- WHAT TO WORK ON
For this exercise, write out exactly the lines from the line containing "3. **查看用户评价**：" through the last line of the records, and no other lines.
___ RECORDS FOR THE EXERCISE ___
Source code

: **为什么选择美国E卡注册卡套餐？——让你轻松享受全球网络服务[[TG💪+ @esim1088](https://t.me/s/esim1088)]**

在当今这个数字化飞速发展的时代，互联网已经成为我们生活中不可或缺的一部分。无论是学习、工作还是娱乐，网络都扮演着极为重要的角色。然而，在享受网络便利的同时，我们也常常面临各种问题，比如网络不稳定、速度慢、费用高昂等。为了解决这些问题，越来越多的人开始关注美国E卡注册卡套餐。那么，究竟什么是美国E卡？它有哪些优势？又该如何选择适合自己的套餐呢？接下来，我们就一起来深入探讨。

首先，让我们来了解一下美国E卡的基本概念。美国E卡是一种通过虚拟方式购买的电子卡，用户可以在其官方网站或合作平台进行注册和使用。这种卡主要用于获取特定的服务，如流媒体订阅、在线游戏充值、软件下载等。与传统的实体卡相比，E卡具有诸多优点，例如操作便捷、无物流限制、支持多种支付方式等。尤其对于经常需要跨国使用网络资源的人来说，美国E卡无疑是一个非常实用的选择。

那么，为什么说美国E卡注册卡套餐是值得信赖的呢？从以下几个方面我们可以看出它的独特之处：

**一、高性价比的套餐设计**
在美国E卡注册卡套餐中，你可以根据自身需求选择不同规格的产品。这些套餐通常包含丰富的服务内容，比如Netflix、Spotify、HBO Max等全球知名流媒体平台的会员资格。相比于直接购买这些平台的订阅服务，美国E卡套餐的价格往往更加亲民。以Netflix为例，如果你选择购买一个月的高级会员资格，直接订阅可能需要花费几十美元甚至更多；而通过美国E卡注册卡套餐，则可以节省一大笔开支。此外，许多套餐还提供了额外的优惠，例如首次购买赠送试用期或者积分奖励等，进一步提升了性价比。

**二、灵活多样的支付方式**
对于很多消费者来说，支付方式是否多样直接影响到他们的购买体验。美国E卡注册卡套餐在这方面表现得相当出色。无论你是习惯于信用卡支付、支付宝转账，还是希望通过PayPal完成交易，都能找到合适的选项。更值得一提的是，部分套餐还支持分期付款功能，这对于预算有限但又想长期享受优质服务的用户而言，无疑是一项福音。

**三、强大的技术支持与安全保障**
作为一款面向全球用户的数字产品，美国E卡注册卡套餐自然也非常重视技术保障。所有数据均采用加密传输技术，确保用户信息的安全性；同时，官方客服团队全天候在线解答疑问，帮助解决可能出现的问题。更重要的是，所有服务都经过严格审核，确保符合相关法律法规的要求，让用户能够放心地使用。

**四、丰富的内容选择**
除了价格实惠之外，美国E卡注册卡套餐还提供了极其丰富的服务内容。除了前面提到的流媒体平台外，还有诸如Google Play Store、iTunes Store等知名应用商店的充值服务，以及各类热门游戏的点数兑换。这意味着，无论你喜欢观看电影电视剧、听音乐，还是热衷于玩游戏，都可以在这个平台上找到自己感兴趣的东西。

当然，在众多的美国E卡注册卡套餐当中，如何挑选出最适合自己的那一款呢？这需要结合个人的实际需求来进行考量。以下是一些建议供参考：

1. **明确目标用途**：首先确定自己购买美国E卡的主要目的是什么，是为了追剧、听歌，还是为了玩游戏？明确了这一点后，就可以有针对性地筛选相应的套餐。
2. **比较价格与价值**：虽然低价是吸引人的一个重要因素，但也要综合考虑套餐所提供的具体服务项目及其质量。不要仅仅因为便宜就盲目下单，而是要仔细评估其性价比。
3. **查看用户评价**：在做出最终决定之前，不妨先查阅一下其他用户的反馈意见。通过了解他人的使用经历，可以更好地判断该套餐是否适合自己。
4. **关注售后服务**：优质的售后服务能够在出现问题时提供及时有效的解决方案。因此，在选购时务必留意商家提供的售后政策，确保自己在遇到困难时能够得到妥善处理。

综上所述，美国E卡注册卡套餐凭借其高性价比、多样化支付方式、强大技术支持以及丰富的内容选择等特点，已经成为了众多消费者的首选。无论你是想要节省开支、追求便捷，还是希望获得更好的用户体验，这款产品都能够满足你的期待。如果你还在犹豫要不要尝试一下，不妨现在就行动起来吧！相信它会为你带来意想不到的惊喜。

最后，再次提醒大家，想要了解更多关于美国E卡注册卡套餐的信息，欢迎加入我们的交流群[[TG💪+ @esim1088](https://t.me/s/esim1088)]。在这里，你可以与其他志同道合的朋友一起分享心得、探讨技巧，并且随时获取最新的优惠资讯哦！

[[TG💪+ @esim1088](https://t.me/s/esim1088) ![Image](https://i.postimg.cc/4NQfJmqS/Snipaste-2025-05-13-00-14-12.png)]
___
- WRITTEN SOLUTION
3. **查看用户评价**：在做出最终决定之前，不妨先查阅一下其他用户的反馈意见。通过了解他人的使用经历，可以更好地判断该套餐是否适合自己。
4. **关注售后服务**：优质的售后服务能够在出现问题时提供及时有效的解决方案。因此，在选购时务必留意商家提供的售后政策，确保自己在遇到困难时能够得到妥善处理。

综上所述，美国E卡注册卡套餐凭借其高性价比、多样化支付方式、强大技术支持以及丰富的内容选择等特点，已经成为了众多消费者的首选。无论你是想要节省开支、追求便捷，还是希望获得更好的用户体验，这款产品都能够满足你的期待。如果你还在犹豫要不要尝试一下，不妨现在就行动起来吧！相信它会为你带来意想不到的惊喜。

最后，再次提醒大家，想要了解更多关于美国E卡注册卡套餐的信息，欢迎加入我们的交流群[[TG💪+ @esim1088](https://t.me/s/esim1088)]。在这里，你可以与其他志同道合的朋友一起分享心得、探讨技巧，并且随时获取最新的优惠资讯哦！

[[TG💪+ @esim1088](https://t.me/s/esim1088) ![Image](https://i.postimg.cc/4NQfJmqS/Snipaste-2025-05-13-00-14-12.png)]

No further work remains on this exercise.